As I’ve previously written, Bonnie and I spend quite a bit of time pursuing our square dancing hobby. In addition to two or three evenings a week, we attend a few weekend regional events each year. Each weekend there are many of these events across the country. Bonnie and I use a variety of criteria to decide which ones we’ll attend—the level of dancing, the distance from Las Vegas, how well we like the caller(s), who else from Las Vegas will also attend, and a few other things. On the big events we’ve agreed to, I’ll go no matter what gambling opportunities are available in Las Vegas.
One of these maybe-yes/maybe-no square dances happens annually in St. George, Utah (about 120 miles northeast of Las Vegas) over the weekend closest to Valentine’s Day. This year, that meant Friday evening, February 13, and all day Saturday, February 14.

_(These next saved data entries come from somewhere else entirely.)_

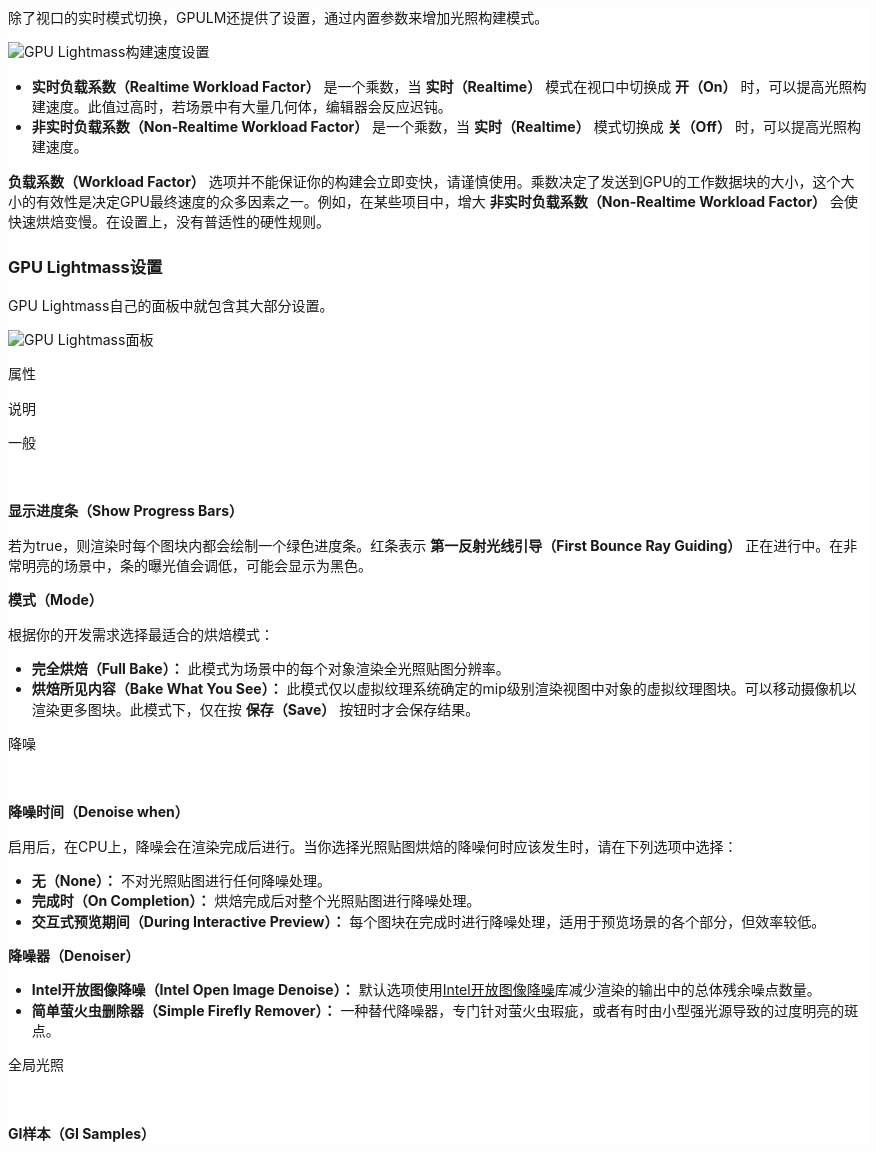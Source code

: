 除了视口的实时模式切换，GPULM还提供了设置，通过内置参数来增加光照构建模式。

![GPU Lightmass构建速度设置](https://d1iv7db44yhgxn.cloudfront.net/documentation/images/fae2b974-f7bc-49bc-8c22-2db363d59ed5/workload-factor.png)

-   **实时负载系数（Realtime Workload Factor）** 是一个乘数，当 **实时（Realtime）** 模式在视口中切换成 **开（On）** 时，可以提高光照构建速度。此值过高时，若场景中有大量几何体，编辑器会反应迟钝。
-   **非实时负载系数（Non-Realtime Workload Factor）** 是一个乘数，当 **实时（Realtime）** 模式切换成 **关（Off）** 时，可以提高光照构建速度。

**负载系数（Workload Factor）** 选项并不能保证你的构建会立即变快，请谨慎使用。乘数决定了发送到GPU的工作数据块的大小，这个大小的有效性是决定GPU最终速度的众多因素之一。例如，在某些项目中，增大 **非实时负载系数（Non-Realtime Workload Factor）** 会使快速烘焙变慢。在设置上，没有普适性的硬性规则。

### GPU Lightmass设置

GPU Lightmass自己的面板中就包含其大部分设置。

![GPU Lightmass面板](https://d1iv7db44yhgxn.cloudfront.net/documentation/images/a945a075-150a-4fcd-8b53-e8379a4acc11/gpu-lightmass-panel.png)

属性

说明

一般

 

**显示进度条（Show Progress Bars）**

若为true，则渲染时每个图块内都会绘制一个绿色进度条。红条表示 **第一反射光线引导（First Bounce Ray Guiding）** 正在进行中。在非常明亮的场景中，条的曝光值会调低，可能会显示为黑色。

**模式（Mode）**

根据你的开发需求选择最适合的烘焙模式：

-   **完全烘焙（Full Bake）：** 此模式为场景中的每个对象渲染全光照贴图分辨率。
-   **烘焙所见内容（Bake What You See）：** 此模式仅以虚拟纹理系统确定的mip级别渲染视图中对象的虚拟纹理图块。可以移动摄像机以渲染更多图块。此模式下，仅在按 **保存（Save）** 按钮时才会保存结果。

降噪

 

**降噪时间（Denoise when）**

启用后，在CPU上，降噪会在渲染完成后进行。当你选择光照贴图烘焙的降噪何时应该发生时，请在下列选项中选择：

-   **无（None）：** 不对光照贴图进行任何降噪处理。
-   **完成时（On Completion）：** 烘焙完成后对整个光照贴图进行降噪处理。
-   **交互式预览期间（During Interactive Preview）：** 每个图块在完成时进行降噪处理，适用于预览场景的各个部分，但效率较低。

**降噪器（Denoiser）**

-   **Intel开放图像降噪（Intel Open Image Denoise）：** 默认选项使用[Intel开放图像降噪](https://www.openimagedenoise.org/)库减少渲染的输出中的总体残余噪点数量。
-   **简单萤火虫删除器（Simple Firefly Remover）：** 一种替代降噪器，专门针对萤火虫瑕疵，或者有时由小型强光源导致的过度明亮的斑点。

全局光照

 

**GI样本（GI Samples）**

While we had recently agreed to add a big dance in March to our “we’ll go there, no matter what” list, Bonnie wanted to go to the St. George event as well. Even though it was a lower-level dance than most that we attend, she wanted to hear this particular caller. I told her it was conditional on the South Point promotions, and this same caller will be in Las Vegas in September anyway, and that’s a dance on our “no matter what” list.
Insofar as I was concerned, if the South Point was going to offer double points, it was more important for me to stay in Las Vegas. I told her we would find out the last week in January and there would still be time to register should the South Point not offer that promotion this year.

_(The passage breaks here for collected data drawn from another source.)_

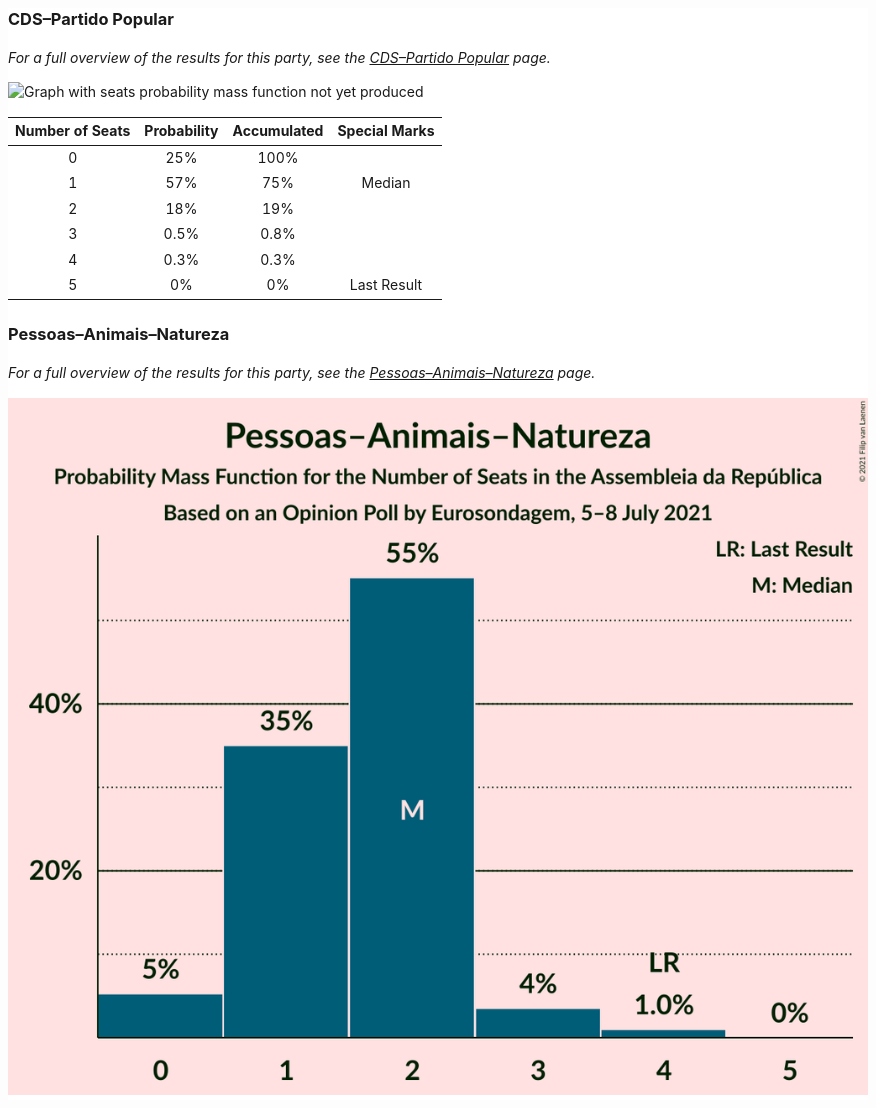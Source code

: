 ### CDS–Partido Popular

*For a full overview of the results for this party, see the [CDS–Partido Popular](party-cds–partidopopular.html) page.*

![Graph with seats probability mass function not yet produced](2021-07-08-Eurosondagem-seats-pmf-cds–partidopopular.png "Seats Probability Mass Function")

| Number of Seats | Probability | Accumulated | Special Marks |
|:---------------:|:-----------:|:-----------:|:-------------:|
| 0 | 25% | 100% |  |
| 1 | 57% | 75% | Median |
| 2 | 18% | 19% |  |
| 3 | 0.5% | 0.8% |  |
| 4 | 0.3% | 0.3% |  |
| 5 | 0% | 0% | Last Result |

### Pessoas–Animais–Natureza

*For a full overview of the results for this party, see the [Pessoas–Animais–Natureza](party-pessoas–animais–natureza.html) page.*

![Graph with seats probability mass function not yet produced](2021-07-08-Eurosondagem-seats-pmf-pessoas–animais–natureza.png "Seats Probability Mass Function")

Bonnie was not happy with a conditional acceptance. She wanted a firm “yes” or “no” in December — and she let me know that “yes” was the correct answer. I told her that if she insisted on such a concrete answer, my answer was “no,” but if she could live with a conditional answer, we still might be able to go.

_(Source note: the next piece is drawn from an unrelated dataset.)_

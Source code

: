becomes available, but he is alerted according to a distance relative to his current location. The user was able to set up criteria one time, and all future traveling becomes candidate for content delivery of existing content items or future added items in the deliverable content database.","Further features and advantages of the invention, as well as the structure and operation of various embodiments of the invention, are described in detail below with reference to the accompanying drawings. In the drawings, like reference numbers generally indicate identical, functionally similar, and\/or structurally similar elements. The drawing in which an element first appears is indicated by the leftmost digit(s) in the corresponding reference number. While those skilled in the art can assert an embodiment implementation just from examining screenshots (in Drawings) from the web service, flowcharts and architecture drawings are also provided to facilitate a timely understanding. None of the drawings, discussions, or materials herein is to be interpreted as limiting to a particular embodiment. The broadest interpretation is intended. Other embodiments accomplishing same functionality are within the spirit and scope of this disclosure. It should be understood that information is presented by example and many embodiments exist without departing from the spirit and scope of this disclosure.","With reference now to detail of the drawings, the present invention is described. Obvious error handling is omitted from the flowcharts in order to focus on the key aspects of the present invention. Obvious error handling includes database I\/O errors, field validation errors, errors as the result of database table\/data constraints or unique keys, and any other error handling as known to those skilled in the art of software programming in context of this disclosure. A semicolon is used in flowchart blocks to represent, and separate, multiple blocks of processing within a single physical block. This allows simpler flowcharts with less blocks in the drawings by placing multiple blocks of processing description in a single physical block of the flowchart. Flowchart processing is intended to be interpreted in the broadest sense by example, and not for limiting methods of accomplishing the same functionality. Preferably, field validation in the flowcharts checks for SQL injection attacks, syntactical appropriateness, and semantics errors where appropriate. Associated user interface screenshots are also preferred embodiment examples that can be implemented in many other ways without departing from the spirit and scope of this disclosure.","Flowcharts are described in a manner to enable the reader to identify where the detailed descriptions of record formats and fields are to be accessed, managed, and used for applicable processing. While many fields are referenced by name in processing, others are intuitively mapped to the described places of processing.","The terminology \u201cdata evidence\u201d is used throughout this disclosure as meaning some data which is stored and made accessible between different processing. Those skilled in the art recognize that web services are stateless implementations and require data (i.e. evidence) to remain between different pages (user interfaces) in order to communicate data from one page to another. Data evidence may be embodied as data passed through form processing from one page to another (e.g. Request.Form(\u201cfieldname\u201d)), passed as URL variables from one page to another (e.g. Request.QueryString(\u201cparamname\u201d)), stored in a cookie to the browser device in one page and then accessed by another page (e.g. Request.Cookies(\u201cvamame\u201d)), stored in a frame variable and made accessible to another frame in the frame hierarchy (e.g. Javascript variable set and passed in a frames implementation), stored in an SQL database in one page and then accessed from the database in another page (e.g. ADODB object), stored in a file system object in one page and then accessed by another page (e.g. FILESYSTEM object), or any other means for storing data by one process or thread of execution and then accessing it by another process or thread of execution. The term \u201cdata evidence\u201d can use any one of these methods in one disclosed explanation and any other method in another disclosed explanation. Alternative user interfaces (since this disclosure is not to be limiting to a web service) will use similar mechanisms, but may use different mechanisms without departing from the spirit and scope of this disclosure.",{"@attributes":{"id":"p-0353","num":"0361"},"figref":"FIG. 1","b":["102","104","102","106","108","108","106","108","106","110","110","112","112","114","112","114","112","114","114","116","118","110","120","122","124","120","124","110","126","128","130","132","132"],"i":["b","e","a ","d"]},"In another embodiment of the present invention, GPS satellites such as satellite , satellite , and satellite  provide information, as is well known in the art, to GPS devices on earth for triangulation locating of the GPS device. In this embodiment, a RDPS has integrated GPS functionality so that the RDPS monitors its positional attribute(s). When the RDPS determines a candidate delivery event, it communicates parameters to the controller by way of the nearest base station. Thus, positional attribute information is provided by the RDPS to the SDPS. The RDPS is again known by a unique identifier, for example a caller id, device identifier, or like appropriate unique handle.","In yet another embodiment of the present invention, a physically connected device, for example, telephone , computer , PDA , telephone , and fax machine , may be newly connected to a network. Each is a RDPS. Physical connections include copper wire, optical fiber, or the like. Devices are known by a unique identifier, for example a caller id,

Further, I reminded her that there were four or five cars full of Las Vegas square dancers (most of whom Bonnie considers good friends) who were planning on driving up Saturday afternoon for the Saturday evening dance and then returning home afterwards. She could easily get a ride with one of them if she wanted to hear this particular caller. She and I usually go to dances together, but she is well-known and well-liked so she always has a good time, even when she goes without me.
Bonnie doesn’t do well with conditional answers. Her former husband (she’s the widow of a career Air Force Colonel) didn’t talk that way. So she huffed and puffed for a few days and finally said fine, we wouldn’t go. We eventually made plans to do other things that weekend here in Las Vegas.
As it turned out, this year the South Point did not have double points on Valentine’s Day, but they did have them two days later on President’s Day. So had she been able to wait, we still could have gone to St. George. But a couple of other gambling (and other) opportunities were available in Las Vegas that weekend. By the time we learned that we could have gone without missing out on the promotion that meant most to me, we had pretty well locked ourselves into staying home.
Bonnie is gradually getting used to my conditional answers. She enjoys the many benefits (dining, cruises, spa treatments, gift cards, trips out of town) she gets from my career and in her sensible moments, is coming to believe I’m not using conditional statements merely as an excuse to weasel out of something.
Someone whose wisdom I respect told me that there were only two tough times during a marriage: 1) the first year, and 2) all the time after that. Since we’re close to being halfway through the list, it’s all going to be smooth sailing from here. Right?